The attack puts a warning on the TV that the Chromecast is attached to saying it was hacked. This obviously is being done to get Google’s attention and not do any damage. Bad peops may not be so altruistic.
The hack would allow bad guys to collect information like what devices have been connected to your Chromecast or Google home device, which Bluetooth devices it is paired with, play media of the attacker’s choice (including objectionable content), reset or reboot the device, force it to forget all networks or make it connect to new networks. Probably other stuff too.
This all comes about because the devices are exposed to the Internet using that dumpster fire that Microsoft promoted for years called universal plug and play (UPnP). UPnP allows a device to open a connection to the Internet via your firewall if the firewall is configured to allow it, WHICH IT SHOULD NOT BE (or at least, that is what I say).
To see if your firewall/router is configured to allow UPnP (note to reader JW–I got your message about tools 🙂 ), go to Steve Gibson’s wonderful site at https://www.grc.com . Unfortunately, I can’t send you a direct link because of the way the site is coded, so once you get to the site do this:
- Hover over services at the top of the page and then click on Shields up, which is a great free security tool.
- Click on PROCEED.
- Click on the big yellow box labelled GRC’s instant UPnP Exposure test
- If you get a green box at the end of the test, you are safe.

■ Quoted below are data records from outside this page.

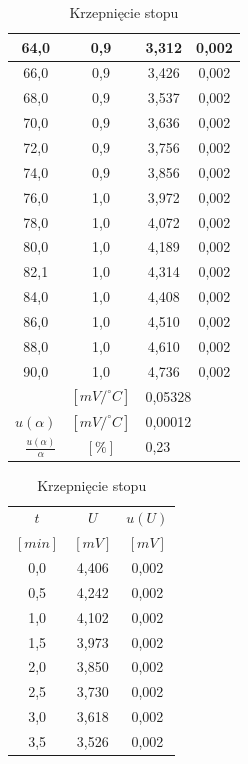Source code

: \documentclass[polish, 11pt, a4paper]{article}
\begin{document}
\begin{table}[H]
\begin{minipage}{.5\textwidth}
\begin{tabular}{|c|c|c|c|}
					64,0	&	0,9	&	3,312	&	0,002	\\\hline
					66,0	&	0,9	&	3,426	&	0,002	\\\hline
					68,0	&	0,9	&	3,537	&	0,002	\\\hline
					70,0	&	0,9	&	3,636	&	0,002	\\\hline
					72,0	&	0,9	&	3,756	&	0,002	\\\hline
					74,0	&	0,9	&	3,856	&	0,002	\\\hline
					76,0	&	1,0	&	3,972	&	0,002	\\\hline
					78,0	&	1,0	&	4,072	&	0,002	\\\hline
					80,0	&	1,0	&	4,189	&	0,002	\\\hline
					82,1	&	1,0	&	4,314	&	0,002	\\\hline
					84,0	&	1,0	&	4,408	&	0,002	\\\hline
					86,0	&	1,0	&	4,510	&	0,002	\\\hline
					88,0	&	1,0	&	4,610	&	0,002	\\\hline
					90,0	&	1,0	&	4,736	&	0,002	\\\Xhline{3\arrayrulewidth}
					\multicolumn{1}{|r}{\(\alpha\)}	&	\([mV/^\circ C]\)	&	\multicolumn{2}{l|}{0,05328}	\\\hline
					\multicolumn{1}{|r}{\(u(\alpha)\)}	&	\([mV/^\circ C]\)	&	\multicolumn{2}{l|}{0,00012}	\\\hline
					\multicolumn{1}{|r}{\(\frac{u(\alpha)}{\alpha}\)}	&	\([\%]\)	&	\multicolumn{2}{l|}{0,23}	\\\hline
				\end{tabular}
			\end{minipage}%
			\begin{minipage}{.5\textwidth}
				\caption{Krzepnięcie stopu}
				\centering
				\begin{tabular}{|c|c|c|}\hline
					\(t\)	&	\(U\) 	&	\(u(U)\) 	\\
					\([min]\)	&	\([mV]\)	&	\([mV]\)	\\\hline
					0,0	&	4,406	&	0,002	\\\hline
					0,5	&	4,242	&	0,002	\\\hline
					1,0	&	4,102	&	0,002	\\\hline
					1,5	&	3,973	&	0,002	\\\hline
					2,0	&	3,850	&	0,002	\\\hline
					2,5	&	3,730	&	0,002	\\\hline
					3,0	&	3,618	&	0,002	\\\hline
					3,5	&	3,526	&	0,002	\\\hline

\end{tabular}
\end{minipage}
\end{table}
\end{document}
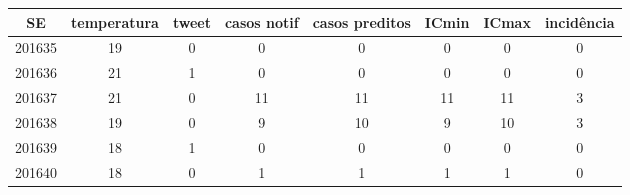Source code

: \begin{tabular}{c|ccccccc}
  \hline
SE & temperatura & tweet & casos notif & casos preditos & ICmin & ICmax & incidência \\ 
  \hline
201635 & 19 & 0 & 0 & 0 & 0 & 0 & 0 \\ 
  201636 & 21 & 1 & 0 & 0 & 0 & 0 & 0 \\ 
  201637 & 21 & 0 & 11 & 11 & 11 & 11 & 3 \\ 
  201638 & 19 & 0 & 9 & 10 & 9 & 10 & 3 \\ 
  201639 & 18 & 1 & 0 & 0 & 0 & 0 & 0 \\ 
  201640 & 18 & 0 & 1 & 1 & 1 & 1 & 0 \\ 
   \hline
\end{tabular}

- Anything else and you need to change the configuration of your router or firewall and then retest. You may need the help of your ISP to fix this. Hopefully yours will be safe :).
- It is important to understand that some games assume that UPnP works, so you will have to manually make a hole in your security for those games, but that, while a pain, is much safer since only you will open holes that might let bad people in.
These folks are the same crowd that hacked 50,000 printers last year.
Both attacks include an ad for YouTuber PewDiePie.
Clearly if they were malicious, this would not be pretty, but now that the cat is out of the bag either throw away your Chromecast devices (not likely) or make the change to your firewall/router. The next hacker may use those devices to attack the Internet.
If your Chromecast device was exposed because UPnP was on, you may need to contact your support person to help you un-play the device. It uses ports 8008, 8443 or 8009.
Information for this post came from The Hacker News.